Informację potwierdzają przedstawiciele elektrowni oraz kopakni węgla brunatnego Turów, która dostarcza jej paliwo, a która po sobotniej powodzi została zatrzymana i ewakuowana.

– Wydobywamy już na poziomie 20 tys. ton węgla na dobę, co zaspokaja potrzeby pięciu bloków elektrowni, pracują już trzy koparki - mówi „Rzeczpospolitej” Stanisław Żuk, prezes PGE Kopalni Węgla Brunatnego Turów. – Pełne wydobycie ok. 30 tys. ton węgla na dobę będzie możliwe w ciągu ok. tygodnia, ale to też będzie zależało od zapotrzebowania elektrowni. Poza tym mamy w kopalni do wypompowania 4,5 mln metrów sześciennych wody - tłumaczy.

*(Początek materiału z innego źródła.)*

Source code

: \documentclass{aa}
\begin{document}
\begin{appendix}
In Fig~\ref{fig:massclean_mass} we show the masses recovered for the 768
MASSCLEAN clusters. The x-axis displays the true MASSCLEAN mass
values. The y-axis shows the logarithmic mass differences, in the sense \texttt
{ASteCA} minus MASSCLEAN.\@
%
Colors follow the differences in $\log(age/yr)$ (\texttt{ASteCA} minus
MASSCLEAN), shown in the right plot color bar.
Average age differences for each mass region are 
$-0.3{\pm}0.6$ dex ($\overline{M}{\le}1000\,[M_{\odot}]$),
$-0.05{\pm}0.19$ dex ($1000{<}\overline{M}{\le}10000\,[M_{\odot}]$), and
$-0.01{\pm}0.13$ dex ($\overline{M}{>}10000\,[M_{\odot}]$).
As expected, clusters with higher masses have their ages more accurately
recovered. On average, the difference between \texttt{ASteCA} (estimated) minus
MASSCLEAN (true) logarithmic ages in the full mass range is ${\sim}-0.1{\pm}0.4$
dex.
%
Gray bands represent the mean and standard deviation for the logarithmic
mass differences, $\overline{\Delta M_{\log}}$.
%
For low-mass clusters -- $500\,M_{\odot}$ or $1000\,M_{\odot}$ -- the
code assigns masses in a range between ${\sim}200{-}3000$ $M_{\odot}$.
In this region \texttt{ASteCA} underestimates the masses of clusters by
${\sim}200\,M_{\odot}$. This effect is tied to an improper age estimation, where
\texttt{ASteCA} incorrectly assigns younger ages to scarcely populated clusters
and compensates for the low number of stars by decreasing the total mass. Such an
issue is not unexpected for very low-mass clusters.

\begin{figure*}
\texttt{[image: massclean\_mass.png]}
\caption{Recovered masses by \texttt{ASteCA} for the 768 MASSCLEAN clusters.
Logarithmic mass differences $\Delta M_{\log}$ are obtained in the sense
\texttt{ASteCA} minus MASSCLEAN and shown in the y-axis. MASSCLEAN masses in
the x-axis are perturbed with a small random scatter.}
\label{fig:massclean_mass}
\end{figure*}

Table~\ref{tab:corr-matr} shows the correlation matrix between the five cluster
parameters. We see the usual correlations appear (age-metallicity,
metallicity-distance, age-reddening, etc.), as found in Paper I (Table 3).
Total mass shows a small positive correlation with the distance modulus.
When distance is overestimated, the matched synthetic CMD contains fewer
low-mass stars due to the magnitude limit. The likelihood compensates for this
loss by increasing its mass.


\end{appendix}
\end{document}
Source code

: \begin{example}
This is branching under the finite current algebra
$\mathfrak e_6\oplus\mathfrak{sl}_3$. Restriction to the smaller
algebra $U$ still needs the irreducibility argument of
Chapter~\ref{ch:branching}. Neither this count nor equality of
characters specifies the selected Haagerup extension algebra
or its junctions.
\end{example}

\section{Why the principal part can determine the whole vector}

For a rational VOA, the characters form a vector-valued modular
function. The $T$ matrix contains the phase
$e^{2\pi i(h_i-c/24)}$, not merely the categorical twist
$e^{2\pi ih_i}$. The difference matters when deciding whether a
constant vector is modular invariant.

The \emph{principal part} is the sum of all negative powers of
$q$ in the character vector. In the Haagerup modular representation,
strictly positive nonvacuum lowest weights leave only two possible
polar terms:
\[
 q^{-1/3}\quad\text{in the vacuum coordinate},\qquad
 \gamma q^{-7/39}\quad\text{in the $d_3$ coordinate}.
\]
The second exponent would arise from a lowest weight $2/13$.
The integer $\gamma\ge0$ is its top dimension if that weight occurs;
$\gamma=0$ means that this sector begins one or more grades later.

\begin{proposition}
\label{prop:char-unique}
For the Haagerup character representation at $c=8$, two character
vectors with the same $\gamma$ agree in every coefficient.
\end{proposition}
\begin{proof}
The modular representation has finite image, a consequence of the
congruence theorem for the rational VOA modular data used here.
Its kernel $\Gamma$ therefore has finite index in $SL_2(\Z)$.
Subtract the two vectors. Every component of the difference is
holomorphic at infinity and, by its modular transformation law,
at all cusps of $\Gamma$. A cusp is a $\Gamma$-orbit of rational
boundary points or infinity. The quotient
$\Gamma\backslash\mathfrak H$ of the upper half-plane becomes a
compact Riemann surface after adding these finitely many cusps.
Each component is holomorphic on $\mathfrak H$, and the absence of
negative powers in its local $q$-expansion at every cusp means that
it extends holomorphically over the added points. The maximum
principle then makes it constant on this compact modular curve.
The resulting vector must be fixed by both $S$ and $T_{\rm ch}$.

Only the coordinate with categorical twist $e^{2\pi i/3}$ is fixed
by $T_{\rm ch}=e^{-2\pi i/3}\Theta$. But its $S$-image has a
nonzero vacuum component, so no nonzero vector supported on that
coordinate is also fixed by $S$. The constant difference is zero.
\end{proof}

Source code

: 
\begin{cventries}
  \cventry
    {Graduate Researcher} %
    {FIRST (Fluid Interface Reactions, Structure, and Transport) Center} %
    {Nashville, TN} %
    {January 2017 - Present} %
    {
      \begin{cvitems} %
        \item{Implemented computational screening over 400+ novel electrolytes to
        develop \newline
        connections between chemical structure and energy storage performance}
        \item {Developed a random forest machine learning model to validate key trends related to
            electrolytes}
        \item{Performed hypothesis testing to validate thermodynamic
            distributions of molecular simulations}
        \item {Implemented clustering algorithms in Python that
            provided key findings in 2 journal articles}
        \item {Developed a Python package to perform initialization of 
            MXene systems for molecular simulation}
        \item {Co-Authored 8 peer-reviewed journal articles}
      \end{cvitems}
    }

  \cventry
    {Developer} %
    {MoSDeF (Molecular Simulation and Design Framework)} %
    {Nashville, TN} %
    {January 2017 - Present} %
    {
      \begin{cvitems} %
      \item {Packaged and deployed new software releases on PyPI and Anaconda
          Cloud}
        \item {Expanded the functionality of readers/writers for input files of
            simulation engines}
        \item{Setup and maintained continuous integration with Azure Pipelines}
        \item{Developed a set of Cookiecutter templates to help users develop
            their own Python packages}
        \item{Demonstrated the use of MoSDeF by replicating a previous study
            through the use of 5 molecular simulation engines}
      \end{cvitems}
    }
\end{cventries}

W elektrowni Turów działają obecnie trzy z zainstalowanych tam dziewięciu bloków (przed powodzią potrzeby energetyczne zaspokajała praca siedmiu bloków).

Kiedy podłączone zostaną kolejne bloki? Na razie nie ma decyzji. – System energetyczny funkcjonuje prawidłowo, dziś mamy już nawet większe rezerwy niż wczoraj – mówi „Rz” Dariusz Chomka, rzecznik PSE Operator. – System się sprawdził, sytuacja jest stabilna, także dlatego, że zapotrzebowanie na moc w sierpniu jest mniejsze niż w lipcu - dodaje.